A few years ago, for the first time in his adult life, he was in remission. Dance allowed his relationship with his body to change. Hadreas demanded more from it. In class he would cry from elation, he admits. Sat across the table from me, he starts extending his arm like a ballerina and folding it in front of his face to explain. “I’d look at my arm, consider my arm, and start crying, ‘I’ve never been present with my arm!’” He scoffs at how ridiculous it sounds. “Like – be nice to your arm.”

The show inspired a physical intimacy between Hadreas and other people. He developed a passion for weight transference; lifting, being lifted. “I liked carrying people,” he smiles. “It’s healing. It’s a nonsensical bizarre thing to crave but when people get close to me now, I just want to pick them up!” He revelled in being responsible for the physicality of others, the harmony of it. New song Your Body Changes Everything on the album is about just that: “And now you’re right above me and your shadow suffocates,” he sings.

© Charlotte Patmore
Corset, Leather Belt & Boots: Vintage
Jacket: Helmut Lang AW 1999
Silk Organza Moto Jacket: Artifact New York
Shorts: Desiree Klein


“I was truly in remission in a way I hadn’t been – and that’s over now.” He sighs, momentarily tearful that the illness returned just as he was exploring his own physicality. “I was getting off on how much control I felt I had over [my body]. I learned when I was young that your body just does stuff.

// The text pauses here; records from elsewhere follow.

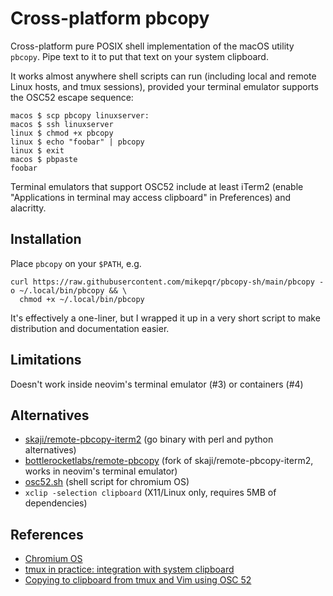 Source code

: # Cross-platform pbcopy

Cross-platform pure POSIX shell implementation of the macOS utility `pbcopy`.
Pipe text to it to put that text on your system clipboard.

It works almost anywhere shell scripts can run (including local and remote Linux
hosts, and tmux sessions), provided your terminal emulator supports
the OSC52 escape sequence:

    macos $ scp pbcopy linuxserver:
    macos $ ssh linuxserver
    linux $ chmod +x pbcopy
    linux $ echo "foobar" | pbcopy
    linux $ exit
    macos $ pbpaste
    foobar

Terminal emulators that support OSC52 include at least iTerm2 (enable
"Applications in terminal may access clipboard" in Preferences) and alacritty.

## Installation

Place `pbcopy` on your `$PATH`, e.g.

    curl https://raw.githubusercontent.com/mikepqr/pbcopy-sh/main/pbcopy -o ~/.local/bin/pbcopy && \
      chmod +x ~/.local/bin/pbcopy

It's effectively a one-liner, but I wrapped it up in a very short script to make
distribution and documentation easier.

## Limitations

Doesn't work inside neovim's terminal emulator (#3) or containers (#4)

## Alternatives

- [skaji/remote-pbcopy-iterm2](https://github.com/skaji/remote-pbcopy-iterm2)
  (go binary with perl and python alternatives)
- [bottlerocketlabs/remote-pbcopy](https://github.com/bottlerocketlabs/remote-pbcopy)
  (fork of skaji/remote-pbcopy-iterm2, works in neovim's terminal emulator)
- [osc52.sh](https://chromium.googlesource.com/apps/libapps/+/master/hterm/etc/osc52.sh)
  (shell script for chromium OS)
- `xclip -selection clipboard` (X11/Linux only, requires 5MB of dependencies)

## References

- [Chromium
  OS](https://chromium.googlesource.com/apps/libapps/+/master/nassh/doc/FAQ.md#Is-OSC-52-aka-clipboard-operations_supported)
- [tmux in practice: integration with system
  clipboard](https://www.freecodecamp.org/news/tmux-in-practice-integration-with-system-clipboard-bcd72c62ff7b/)
- [Copying to clipboard from tmux and Vim using OSC
  52](https://sunaku.github.io/tmux-yank-osc52.html)
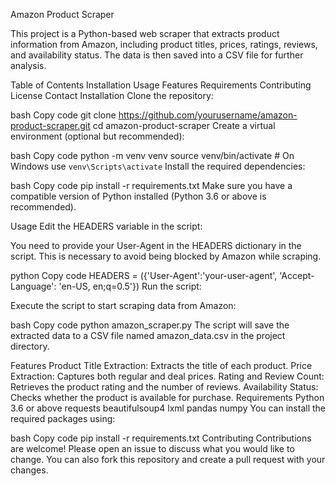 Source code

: Amazon Product Scraper

This project is a Python-based web scraper that extracts product information from Amazon, including product titles, prices, ratings, reviews, and availability status. The data is then saved into a CSV file for further analysis.

Table of Contents
Installation
Usage
Features
Requirements
Contributing
License
Contact
Installation
Clone the repository:

bash
Copy code
git clone https://github.com/yourusername/amazon-product-scraper.git
cd amazon-product-scraper
Create a virtual environment (optional but recommended):

bash
Copy code
python -m venv venv
source venv/bin/activate  # On Windows use `venv\Scripts\activate`
Install the required dependencies:

bash
Copy code
pip install -r requirements.txt
Make sure you have a compatible version of Python installed (Python 3.6 or above is recommended).

Usage
Edit the HEADERS variable in the script:

You need to provide your User-Agent in the HEADERS dictionary in the script. This is necessary to avoid being blocked by Amazon while scraping.

python
Copy code
HEADERS = ({'User-Agent':'your-user-agent', 'Accept-Language': 'en-US, en;q=0.5'})
Run the script:

Execute the script to start scraping data from Amazon:

bash
Copy code
python amazon_scraper.py
The script will save the extracted data to a CSV file named amazon_data.csv in the project directory.

Features
Product Title Extraction: Extracts the title of each product.
Price Extraction: Captures both regular and deal prices.
Rating and Review Count: Retrieves the product rating and the number of reviews.
Availability Status: Checks whether the product is available for purchase.
Requirements
Python 3.6 or above
requests
beautifulsoup4
lxml
pandas
numpy
You can install the required packages using:

bash
Copy code
pip install -r requirements.txt
Contributing
Contributions are welcome! Please open an issue to discuss what you would like to change. You can also fork this repository and create a pull request with your changes.


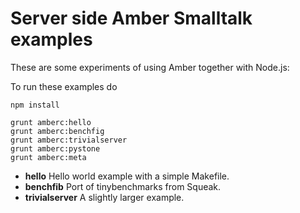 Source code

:Server side Amber Smalltalk examples 
====================================

These are some experiments of using Amber together with Node.js:

To run these examples do

    npm install

    grunt amberc:hello
    grunt amberc:benchfig
    grunt amberc:trivialserver
    grunt amberc:pystone
    grunt amberc:meta	


- **hello** Hello world example with a simple Makefile.
- **benchfib** Port of tinybenchmarks from Squeak.
- **trivialserver** A slightly larger example.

You have no control. You’re almost riding it, you know? If I exercise things will grow. Just because I am sick again, in my body and spirit, I know that I have access. That will make it easier to go back.”

Throughout our conversation I sense a defiance to Hadreas’ spirit. His demeanour is intense and fragile, but strong. He experiences moments of connection and joy, making small talk about inconsequential things: the size of the table, the weather, a small dog that comes over to greet us. He isn’t trying to be opaque when discussing some topics – like gender, or his health – he just seems incapable of articulating them fully. Maybe the music speaks for him, and maybe that’s always been the case. We reminisce about a time we met previously, at Latitude Festival in 2012. It was in a caravan that a music blog had set up for sessions with performers and Hadreas had come to perform Madonna’s Oh Father on his keyboard. I’ve never forgotten it, the most nervous performance I’ve ever witnessed. He shook throughout, working through whatever was affecting him that day with that song. Today he is less nervous than he was then. Yet, in spite of his willing company, his radiance, his talk of sledgehammers and physicality, a shade of self doubt lingers. He seems conflicted. He scratches his hands. “I’m not very confident talking about how I feel right now. I don’t have a handle on it,” he says, eyes darting. “It’s not fun. But it’s thrilling.”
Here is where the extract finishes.